> **Prompt**
Down to the last line, restate the records word for word, but not the pictures.

> **Entries shown**
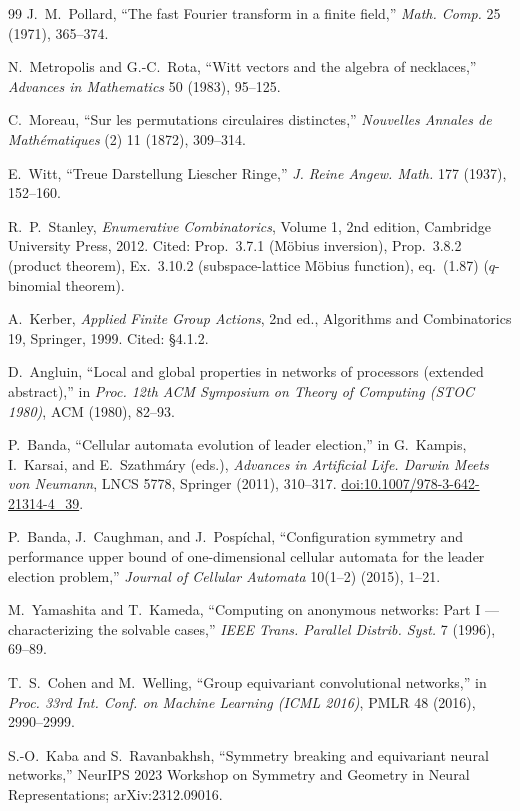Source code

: \documentclass[11pt,a4paper]{article}
\theoremstyle{remark}
\begin{document}
\begin{thebibliography}{99}
J.~M.~Pollard,
``The fast Fourier transform in a finite field,''
\emph{Math. Comp.} 25 (1971), 365--374.

N.~Metropolis and G.-C.~Rota,
``Witt vectors and the algebra of necklaces,''
\emph{Advances in Mathematics} 50 (1983), 95--125.

C.~Moreau,
``Sur les permutations circulaires distinctes,''
\emph{Nouvelles Annales de Math\'ematiques} (2) 11 (1872), 309--314.

E.~Witt,
``Treue Darstellung Liescher Ringe,''
\emph{J. Reine Angew. Math.} 177 (1937), 152--160.

R.~P.~Stanley,
\emph{Enumerative Combinatorics}, Volume 1, 2nd edition,
Cambridge University Press, 2012. Cited: Prop.~3.7.1 (M\"obius
inversion), Prop.~3.8.2 (product theorem), Ex.~3.10.2 (subspace-lattice
M\"obius function), eq.~(1.87) ($q$-binomial theorem).

A.~Kerber,
\emph{Applied Finite Group Actions}, 2nd ed.,
Algorithms and Combinatorics 19, Springer, 1999. Cited: \S4.1.2.

D.~Angluin,
``Local and global properties in networks of processors (extended
abstract),''
in \emph{Proc. 12th ACM Symposium on Theory of Computing (STOC 1980)},
ACM (1980), 82--93.

P.~Banda,
``Cellular automata evolution of leader election,''
in G.~Kampis, I.~Karsai, and E.~Szathm\'ary (eds.),
\emph{Advances in Artificial Life. Darwin Meets von Neumann},
LNCS 5778, Springer (2011), 310--317.
\href{https://doi.org/10.1007/978-3-642-21314-4_39}{doi:10.1007/978-3-642-21314-4\_39}.

P.~Banda, J.~Caughman, and J.~Posp\'ichal,
``Configuration symmetry and performance upper bound of one-dimensional
cellular automata for the leader election problem,''
\emph{Journal of Cellular Automata} 10(1--2) (2015), 1--21.

M.~Yamashita and T.~Kameda,
``Computing on anonymous networks: Part I --- characterizing the solvable
cases,''
\emph{IEEE Trans. Parallel Distrib. Syst.} 7 (1996), 69--89.

T.~S.~Cohen and M.~Welling,
``Group equivariant convolutional networks,''
in \emph{Proc. 33rd Int. Conf. on Machine Learning (ICML 2016)}, PMLR 48
(2016), 2990--2999.

S.-O.~Kaba and S.~Ravanbakhsh,
``Symmetry breaking and equivariant neural networks,''
NeurIPS 2023 Workshop on Symmetry and Geometry in Neural Representations;
arXiv:2312.09016.


\end{thebibliography}
\end{document}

> **Result**
Source code

: \documentclass[11pt,a4paper]{article}
\theoremstyle{remark}
\begin{document}
\begin{thebibliography}{99}
J.~M.~Pollard,
``The fast Fourier transform in a finite field,''
\emph{Math. Comp.} 25 (1971), 365--374.

N.~Metropolis and G.-C.~Rota,
``Witt vectors and the algebra of necklaces,''
\emph{Advances in Mathematics} 50 (1983), 95--125.

C.~Moreau,
``Sur les permutations circulaires distinctes,''
\emph{Nouvelles Annales de Math\'ematiques} (2) 11 (1872), 309--314.

E.~Witt,
``Treue Darstellung Liescher Ringe,''
\emph{J. Reine Angew. Math.} 177 (1937), 152--160.

R.~P.~Stanley,
\emph{Enumerative Combinatorics}, Volume 1, 2nd edition,
Cambridge University Press, 2012. Cited: Prop.~3.7.1 (M\"obius
inversion), Prop.~3.8.2 (product theorem), Ex.~3.10.2 (subspace-lattice
M\"obius function), eq.~(1.87) ($q$-binomial theorem).

A.~Kerber,
\emph{Applied Finite Group Actions}, 2nd ed.,
Algorithms and Combinatorics 19, Springer, 1999. Cited: \S4.1.2.

D.~Angluin,
``Local and global properties in networks of processors (extended
abstract),''
in \emph{Proc. 12th ACM Symposium on Theory of Computing (STOC 1980)},
ACM (1980), 82--93.

P.~Banda,
``Cellular automata evolution of leader election,''
in G.~Kampis, I.~Karsai, and E.~Szathm\'ary (eds.),
\emph{Advances in Artificial Life. Darwin Meets von Neumann},
LNCS 5778, Springer (2011), 310--317.
\href{https://doi.org/10.1007/978-3-642-21314-4_39}{doi:10.1007/978-3-642-21314-4\_39}.

P.~Banda, J.~Caughman, and J.~Posp\'ichal,
``Configuration symmetry and performance upper bound of one-dimensional
cellular automata for the leader election problem,''
\emph{Journal of Cellular Automata} 10(1--2) (2015), 1--21.

M.~Yamashita and T.~Kameda,
``Computing on anonymous networks: Part I --- characterizing the solvable
cases,''
\emph{IEEE Trans. Parallel Distrib. Syst.} 7 (1996), 69--89.

T.~S.~Cohen and M.~Welling,
``Group equivariant convolutional networks,''
in \emph{Proc. 33rd Int. Conf. on Machine Learning (ICML 2016)}, PMLR 48
(2016), 2990--2999.

S.-O.~Kaba and S.~Ravanbakhsh,
``Symmetry breaking and equivariant neural networks,''
NeurIPS 2023 Workshop on Symmetry and Geometry in Neural Representations;
arXiv:2312.09016.


\end{thebibliography}
\end{document}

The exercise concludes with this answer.